[Problem]
In the entries that follow, find the line containing "## Features Planned for Project"; from there, copy every line exactly through the line containing "- Might be close".

Recorded data
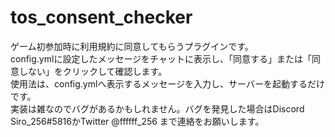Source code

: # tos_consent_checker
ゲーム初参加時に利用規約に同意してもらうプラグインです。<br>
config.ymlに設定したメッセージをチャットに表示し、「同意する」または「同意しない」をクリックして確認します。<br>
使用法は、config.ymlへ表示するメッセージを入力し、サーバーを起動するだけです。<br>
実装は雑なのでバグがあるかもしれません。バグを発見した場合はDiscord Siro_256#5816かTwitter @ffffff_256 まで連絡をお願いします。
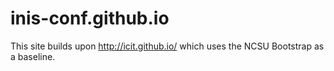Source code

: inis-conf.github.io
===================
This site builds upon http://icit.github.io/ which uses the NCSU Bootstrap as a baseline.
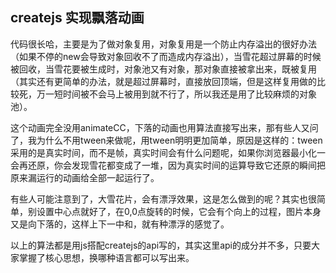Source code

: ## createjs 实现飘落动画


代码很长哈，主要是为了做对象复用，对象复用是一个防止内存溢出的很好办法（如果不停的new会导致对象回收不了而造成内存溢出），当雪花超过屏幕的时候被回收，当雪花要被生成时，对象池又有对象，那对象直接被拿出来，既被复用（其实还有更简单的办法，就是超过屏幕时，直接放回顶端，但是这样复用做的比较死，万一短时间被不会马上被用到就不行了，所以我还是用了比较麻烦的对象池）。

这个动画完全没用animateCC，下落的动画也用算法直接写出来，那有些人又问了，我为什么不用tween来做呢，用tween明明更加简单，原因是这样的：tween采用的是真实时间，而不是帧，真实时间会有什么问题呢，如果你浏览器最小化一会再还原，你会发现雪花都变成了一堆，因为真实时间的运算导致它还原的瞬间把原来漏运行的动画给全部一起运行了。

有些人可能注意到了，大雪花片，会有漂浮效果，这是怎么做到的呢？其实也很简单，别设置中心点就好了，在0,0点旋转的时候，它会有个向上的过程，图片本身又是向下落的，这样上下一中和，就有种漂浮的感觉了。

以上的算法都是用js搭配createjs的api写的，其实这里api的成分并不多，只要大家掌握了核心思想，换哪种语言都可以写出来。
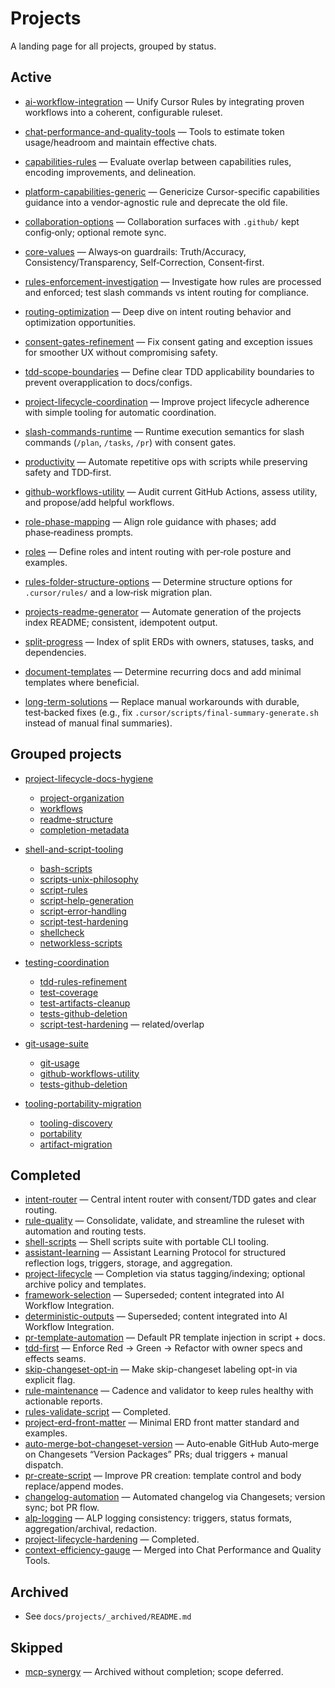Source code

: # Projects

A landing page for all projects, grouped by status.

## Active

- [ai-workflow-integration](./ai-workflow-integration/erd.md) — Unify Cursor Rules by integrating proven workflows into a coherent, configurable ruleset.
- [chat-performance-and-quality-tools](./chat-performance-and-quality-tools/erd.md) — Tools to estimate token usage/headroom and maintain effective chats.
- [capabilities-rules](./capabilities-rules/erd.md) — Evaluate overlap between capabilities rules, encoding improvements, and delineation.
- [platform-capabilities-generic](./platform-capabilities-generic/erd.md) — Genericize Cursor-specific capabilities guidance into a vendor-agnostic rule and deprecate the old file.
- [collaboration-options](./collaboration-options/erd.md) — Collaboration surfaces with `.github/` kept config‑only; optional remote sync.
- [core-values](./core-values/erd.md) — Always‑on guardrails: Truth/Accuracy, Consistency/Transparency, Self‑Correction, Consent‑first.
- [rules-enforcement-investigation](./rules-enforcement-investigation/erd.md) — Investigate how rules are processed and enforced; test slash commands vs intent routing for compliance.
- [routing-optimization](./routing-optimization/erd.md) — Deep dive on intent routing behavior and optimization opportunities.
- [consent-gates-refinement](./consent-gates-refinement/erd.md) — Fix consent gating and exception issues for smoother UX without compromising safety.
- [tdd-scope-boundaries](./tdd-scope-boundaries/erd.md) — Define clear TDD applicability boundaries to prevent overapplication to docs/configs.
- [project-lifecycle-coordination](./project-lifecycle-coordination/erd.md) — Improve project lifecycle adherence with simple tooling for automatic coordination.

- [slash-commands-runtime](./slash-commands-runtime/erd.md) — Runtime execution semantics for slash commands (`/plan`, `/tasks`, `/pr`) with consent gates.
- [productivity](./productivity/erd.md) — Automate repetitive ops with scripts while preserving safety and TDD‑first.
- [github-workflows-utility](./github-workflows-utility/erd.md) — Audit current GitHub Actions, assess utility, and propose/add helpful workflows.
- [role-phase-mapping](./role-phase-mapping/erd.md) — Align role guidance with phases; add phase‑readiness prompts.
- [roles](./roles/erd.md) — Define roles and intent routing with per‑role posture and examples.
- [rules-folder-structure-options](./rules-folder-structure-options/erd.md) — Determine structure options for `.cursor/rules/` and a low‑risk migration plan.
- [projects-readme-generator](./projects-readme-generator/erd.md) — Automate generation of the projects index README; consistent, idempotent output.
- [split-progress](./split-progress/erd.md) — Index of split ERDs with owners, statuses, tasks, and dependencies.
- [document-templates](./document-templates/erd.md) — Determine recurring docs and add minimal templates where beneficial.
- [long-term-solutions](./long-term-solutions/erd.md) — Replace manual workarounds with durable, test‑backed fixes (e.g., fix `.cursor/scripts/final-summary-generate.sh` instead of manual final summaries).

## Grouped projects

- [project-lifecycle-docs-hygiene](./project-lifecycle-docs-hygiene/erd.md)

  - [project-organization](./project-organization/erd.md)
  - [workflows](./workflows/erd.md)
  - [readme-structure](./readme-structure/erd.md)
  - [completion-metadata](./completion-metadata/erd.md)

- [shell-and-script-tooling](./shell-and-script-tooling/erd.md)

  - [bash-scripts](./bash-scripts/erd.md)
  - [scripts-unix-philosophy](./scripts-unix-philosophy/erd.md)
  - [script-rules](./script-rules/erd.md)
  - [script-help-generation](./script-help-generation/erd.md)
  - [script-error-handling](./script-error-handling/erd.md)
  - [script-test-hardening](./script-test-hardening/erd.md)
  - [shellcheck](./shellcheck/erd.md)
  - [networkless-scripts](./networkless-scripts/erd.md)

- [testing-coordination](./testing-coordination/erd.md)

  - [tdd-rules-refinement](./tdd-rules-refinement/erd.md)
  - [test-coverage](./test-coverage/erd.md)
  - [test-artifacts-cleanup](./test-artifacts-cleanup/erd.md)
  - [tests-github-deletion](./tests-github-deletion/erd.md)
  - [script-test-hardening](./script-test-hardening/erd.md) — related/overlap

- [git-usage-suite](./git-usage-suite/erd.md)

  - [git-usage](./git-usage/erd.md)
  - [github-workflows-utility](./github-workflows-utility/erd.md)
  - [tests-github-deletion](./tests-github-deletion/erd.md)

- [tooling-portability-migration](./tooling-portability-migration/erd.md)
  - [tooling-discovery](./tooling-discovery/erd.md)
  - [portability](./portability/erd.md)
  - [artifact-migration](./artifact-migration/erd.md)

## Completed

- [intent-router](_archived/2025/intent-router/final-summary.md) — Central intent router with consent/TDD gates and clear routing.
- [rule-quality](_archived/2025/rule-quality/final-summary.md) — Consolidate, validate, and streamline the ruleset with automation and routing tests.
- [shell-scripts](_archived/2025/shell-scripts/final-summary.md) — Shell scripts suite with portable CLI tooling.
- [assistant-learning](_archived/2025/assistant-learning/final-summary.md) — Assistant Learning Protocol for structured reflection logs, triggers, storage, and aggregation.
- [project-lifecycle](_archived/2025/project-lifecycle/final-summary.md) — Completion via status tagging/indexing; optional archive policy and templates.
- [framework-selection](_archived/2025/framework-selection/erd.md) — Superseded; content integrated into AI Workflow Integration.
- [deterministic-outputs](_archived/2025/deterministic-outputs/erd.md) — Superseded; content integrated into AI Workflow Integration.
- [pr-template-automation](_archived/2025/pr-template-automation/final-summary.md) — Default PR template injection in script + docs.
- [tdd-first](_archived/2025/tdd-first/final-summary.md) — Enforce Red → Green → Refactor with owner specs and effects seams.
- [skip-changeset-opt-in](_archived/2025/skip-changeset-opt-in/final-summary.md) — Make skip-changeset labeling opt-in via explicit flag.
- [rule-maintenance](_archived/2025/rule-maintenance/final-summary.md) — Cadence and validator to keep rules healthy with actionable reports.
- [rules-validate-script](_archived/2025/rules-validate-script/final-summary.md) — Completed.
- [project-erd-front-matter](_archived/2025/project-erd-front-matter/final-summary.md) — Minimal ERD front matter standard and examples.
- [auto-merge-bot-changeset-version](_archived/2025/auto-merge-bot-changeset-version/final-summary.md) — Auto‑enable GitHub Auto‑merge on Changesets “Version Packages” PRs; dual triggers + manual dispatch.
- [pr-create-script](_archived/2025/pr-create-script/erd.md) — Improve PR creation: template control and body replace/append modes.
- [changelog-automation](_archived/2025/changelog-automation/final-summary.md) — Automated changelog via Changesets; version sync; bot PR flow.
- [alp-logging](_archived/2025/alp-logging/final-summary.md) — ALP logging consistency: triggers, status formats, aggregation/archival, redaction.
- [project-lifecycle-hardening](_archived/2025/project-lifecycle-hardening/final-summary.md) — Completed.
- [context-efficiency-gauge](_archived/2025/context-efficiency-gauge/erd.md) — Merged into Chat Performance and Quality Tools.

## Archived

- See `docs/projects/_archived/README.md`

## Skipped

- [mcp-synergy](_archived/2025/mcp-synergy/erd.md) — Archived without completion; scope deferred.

...

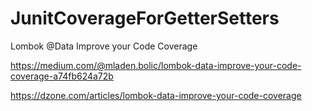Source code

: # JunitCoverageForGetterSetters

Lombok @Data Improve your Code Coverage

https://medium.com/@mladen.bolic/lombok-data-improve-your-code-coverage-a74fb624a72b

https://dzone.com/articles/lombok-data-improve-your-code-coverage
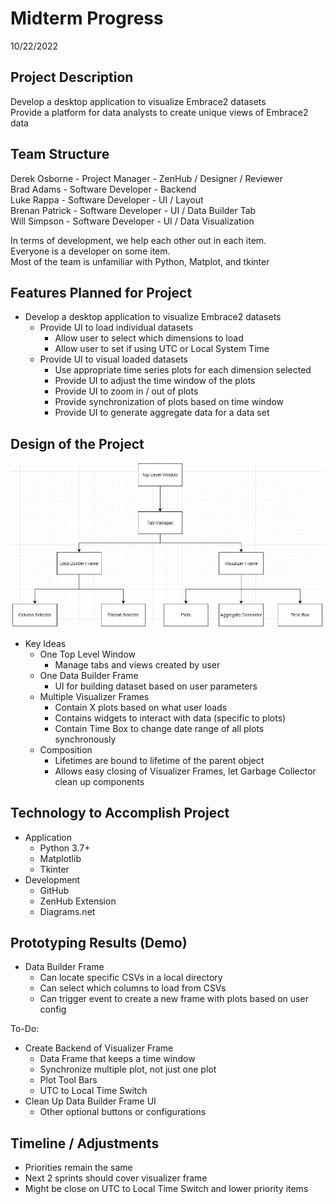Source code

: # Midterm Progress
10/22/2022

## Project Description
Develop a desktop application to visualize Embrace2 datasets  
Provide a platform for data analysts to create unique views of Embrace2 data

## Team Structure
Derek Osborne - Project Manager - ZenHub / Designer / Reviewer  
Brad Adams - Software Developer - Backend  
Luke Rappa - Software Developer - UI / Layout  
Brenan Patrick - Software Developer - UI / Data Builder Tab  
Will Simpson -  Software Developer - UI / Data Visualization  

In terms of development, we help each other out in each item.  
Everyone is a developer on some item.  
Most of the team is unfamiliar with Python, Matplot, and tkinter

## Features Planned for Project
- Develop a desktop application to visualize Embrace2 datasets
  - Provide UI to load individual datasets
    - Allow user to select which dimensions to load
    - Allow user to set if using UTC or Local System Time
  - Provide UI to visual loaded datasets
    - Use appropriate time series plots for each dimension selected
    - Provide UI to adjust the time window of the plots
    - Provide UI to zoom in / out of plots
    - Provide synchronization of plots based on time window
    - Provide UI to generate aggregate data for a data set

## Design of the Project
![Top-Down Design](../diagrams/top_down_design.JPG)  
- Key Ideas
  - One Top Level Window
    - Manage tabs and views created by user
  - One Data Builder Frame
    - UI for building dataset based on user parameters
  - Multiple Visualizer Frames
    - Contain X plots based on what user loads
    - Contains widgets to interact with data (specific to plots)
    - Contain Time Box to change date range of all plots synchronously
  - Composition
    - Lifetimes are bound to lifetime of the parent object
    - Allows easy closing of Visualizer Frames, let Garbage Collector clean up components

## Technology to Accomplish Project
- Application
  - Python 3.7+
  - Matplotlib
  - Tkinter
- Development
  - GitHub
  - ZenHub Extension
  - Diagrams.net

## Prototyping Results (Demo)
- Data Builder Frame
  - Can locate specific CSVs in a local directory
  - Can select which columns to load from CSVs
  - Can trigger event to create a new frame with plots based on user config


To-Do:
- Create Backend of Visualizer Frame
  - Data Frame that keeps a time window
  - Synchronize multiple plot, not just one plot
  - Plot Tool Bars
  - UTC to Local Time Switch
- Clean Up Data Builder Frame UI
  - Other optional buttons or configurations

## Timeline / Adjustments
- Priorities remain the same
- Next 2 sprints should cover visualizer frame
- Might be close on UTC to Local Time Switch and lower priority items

[Reply to the task]
## Features Planned for Project
- Develop a desktop application to visualize Embrace2 datasets
  - Provide UI to load individual datasets
    - Allow user to select which dimensions to load
    - Allow user to set if using UTC or Local System Time
  - Provide UI to visual loaded datasets
    - Use appropriate time series plots for each dimension selected
    - Provide UI to adjust the time window of the plots
    - Provide UI to zoom in / out of plots
    - Provide synchronization of plots based on time window
    - Provide UI to generate aggregate data for a data set

## Design of the Project
![Top-Down Design](../diagrams/top_down_design.JPG)  
- Key Ideas
  - One Top Level Window
    - Manage tabs and views created by user
  - One Data Builder Frame
    - UI for building dataset based on user parameters
  - Multiple Visualizer Frames
    - Contain X plots based on what user loads
    - Contains widgets to interact with data (specific to plots)
    - Contain Time Box to change date range of all plots synchronously
  - Composition
    - Lifetimes are bound to lifetime of the parent object
    - Allows easy closing of Visualizer Frames, let Garbage Collector clean up components

## Technology to Accomplish Project
- Application
  - Python 3.7+
  - Matplotlib
  - Tkinter
- Development
  - GitHub
  - ZenHub Extension
  - Diagrams.net

## Prototyping Results (Demo)
- Data Builder Frame
  - Can locate specific CSVs in a local directory
  - Can select which columns to load from CSVs
  - Can trigger event to create a new frame with plots based on user config


To-Do:
- Create Backend of Visualizer Frame
  - Data Frame that keeps a time window
  - Synchronize multiple plot, not just one plot
  - Plot Tool Bars
  - UTC to Local Time Switch
- Clean Up Data Builder Frame UI
  - Other optional buttons or configurations

## Timeline / Adjustments
- Priorities remain the same
- Next 2 sprints should cover visualizer frame
- Might be close on UTC to Local Time Switch and lower priority items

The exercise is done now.